*Data for the task*:
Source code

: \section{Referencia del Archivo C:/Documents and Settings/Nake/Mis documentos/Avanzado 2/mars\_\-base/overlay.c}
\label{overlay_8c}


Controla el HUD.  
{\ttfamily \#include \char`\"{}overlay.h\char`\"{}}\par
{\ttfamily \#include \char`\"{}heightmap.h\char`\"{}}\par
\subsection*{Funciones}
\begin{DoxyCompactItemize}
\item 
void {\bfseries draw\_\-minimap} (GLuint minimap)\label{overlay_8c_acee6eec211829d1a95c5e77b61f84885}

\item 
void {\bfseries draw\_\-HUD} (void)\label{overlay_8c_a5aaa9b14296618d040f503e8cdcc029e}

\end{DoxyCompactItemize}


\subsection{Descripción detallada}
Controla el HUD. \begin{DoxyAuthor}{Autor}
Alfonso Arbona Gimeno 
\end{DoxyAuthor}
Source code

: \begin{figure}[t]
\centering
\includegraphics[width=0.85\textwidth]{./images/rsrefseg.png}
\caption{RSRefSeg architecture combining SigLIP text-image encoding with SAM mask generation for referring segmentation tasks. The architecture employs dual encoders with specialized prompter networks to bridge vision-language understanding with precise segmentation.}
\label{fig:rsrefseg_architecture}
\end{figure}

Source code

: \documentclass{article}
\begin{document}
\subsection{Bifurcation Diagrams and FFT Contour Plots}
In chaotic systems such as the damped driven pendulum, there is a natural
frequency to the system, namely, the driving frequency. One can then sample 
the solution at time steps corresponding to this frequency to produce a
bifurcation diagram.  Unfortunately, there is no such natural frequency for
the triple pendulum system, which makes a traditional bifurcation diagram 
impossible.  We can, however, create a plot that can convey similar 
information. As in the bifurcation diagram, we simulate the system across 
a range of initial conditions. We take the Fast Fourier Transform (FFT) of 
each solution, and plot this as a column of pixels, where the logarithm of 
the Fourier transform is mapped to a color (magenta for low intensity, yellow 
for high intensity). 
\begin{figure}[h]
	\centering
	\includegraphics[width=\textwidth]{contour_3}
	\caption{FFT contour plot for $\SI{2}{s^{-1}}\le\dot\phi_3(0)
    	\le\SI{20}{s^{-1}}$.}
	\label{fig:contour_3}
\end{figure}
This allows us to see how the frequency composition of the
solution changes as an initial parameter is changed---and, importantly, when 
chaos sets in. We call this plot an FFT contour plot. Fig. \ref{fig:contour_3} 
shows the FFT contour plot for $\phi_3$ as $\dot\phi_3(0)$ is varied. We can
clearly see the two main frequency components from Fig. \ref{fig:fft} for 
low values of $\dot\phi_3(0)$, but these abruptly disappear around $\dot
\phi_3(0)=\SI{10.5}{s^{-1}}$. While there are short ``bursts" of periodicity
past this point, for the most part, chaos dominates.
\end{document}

*What you are asked to do*: Every record should be printed again exactly as it reads.

*Task solution*:
Source code

: \section{Referencia del Archivo C:/Documents and Settings/Nake/Mis documentos/Avanzado 2/mars\_\-base/overlay.c}
\label{overlay_8c}


Controla el HUD.  
{\ttfamily \#include \char`\"{}overlay.h\char`\"{}}\par
{\ttfamily \#include \char`\"{}heightmap.h\char`\"{}}\par
\subsection*{Funciones}
\begin{DoxyCompactItemize}
\item 
void {\bfseries draw\_\-minimap} (GLuint minimap)\label{overlay_8c_acee6eec211829d1a95c5e77b61f84885}

\item 
void {\bfseries draw\_\-HUD} (void)\label{overlay_8c_a5aaa9b14296618d040f503e8cdcc029e}

\end{DoxyCompactItemize}


\subsection{Descripción detallada}
Controla el HUD. \begin{DoxyAuthor}{Autor}
Alfonso Arbona Gimeno 
\end{DoxyAuthor}
Source code

: \begin{figure}[t]
\centering
\includegraphics[width=0.85\textwidth]{./images/rsrefseg.png}
\caption{RSRefSeg architecture combining SigLIP text-image encoding with SAM mask generation for referring segmentation tasks. The architecture employs dual encoders with specialized prompter networks to bridge vision-language understanding with precise segmentation.}
\label{fig:rsrefseg_architecture}
\end{figure}

Source code

: \documentclass{article}
\begin{document}
\subsection{Bifurcation Diagrams and FFT Contour Plots}
In chaotic systems such as the damped driven pendulum, there is a natural
frequency to the system, namely, the driving frequency. One can then sample 
the solution at time steps corresponding to this frequency to produce a
bifurcation diagram.  Unfortunately, there is no such natural frequency for
the triple pendulum system, which makes a traditional bifurcation diagram 
impossible.  We can, however, create a plot that can convey similar 
information. As in the bifurcation diagram, we simulate the system across 
a range of initial conditions. We take the Fast Fourier Transform (FFT) of 
each solution, and plot this as a column of pixels, where the logarithm of 
the Fourier transform is mapped to a color (magenta for low intensity, yellow 
for high intensity). 
\begin{figure}[h]
	\centering
	\includegraphics[width=\textwidth]{contour_3}
	\caption{FFT contour plot for $\SI{2}{s^{-1}}\le\dot\phi_3(0)
    	\le\SI{20}{s^{-1}}$.}
	\label{fig:contour_3}
\end{figure}
This allows us to see how the frequency composition of the
solution changes as an initial parameter is changed---and, importantly, when 
chaos sets in. We call this plot an FFT contour plot. Fig. \ref{fig:contour_3} 
shows the FFT contour plot for $\phi_3$ as $\dot\phi_3(0)$ is varied. We can
clearly see the two main frequency components from Fig. \ref{fig:fft} for 
low values of $\dot\phi_3(0)$, but these abruptly disappear around $\dot
\phi_3(0)=\SI{10.5}{s^{-1}}$. While there are short ``bursts" of periodicity
past this point, for the most part, chaos dominates.
\end{document}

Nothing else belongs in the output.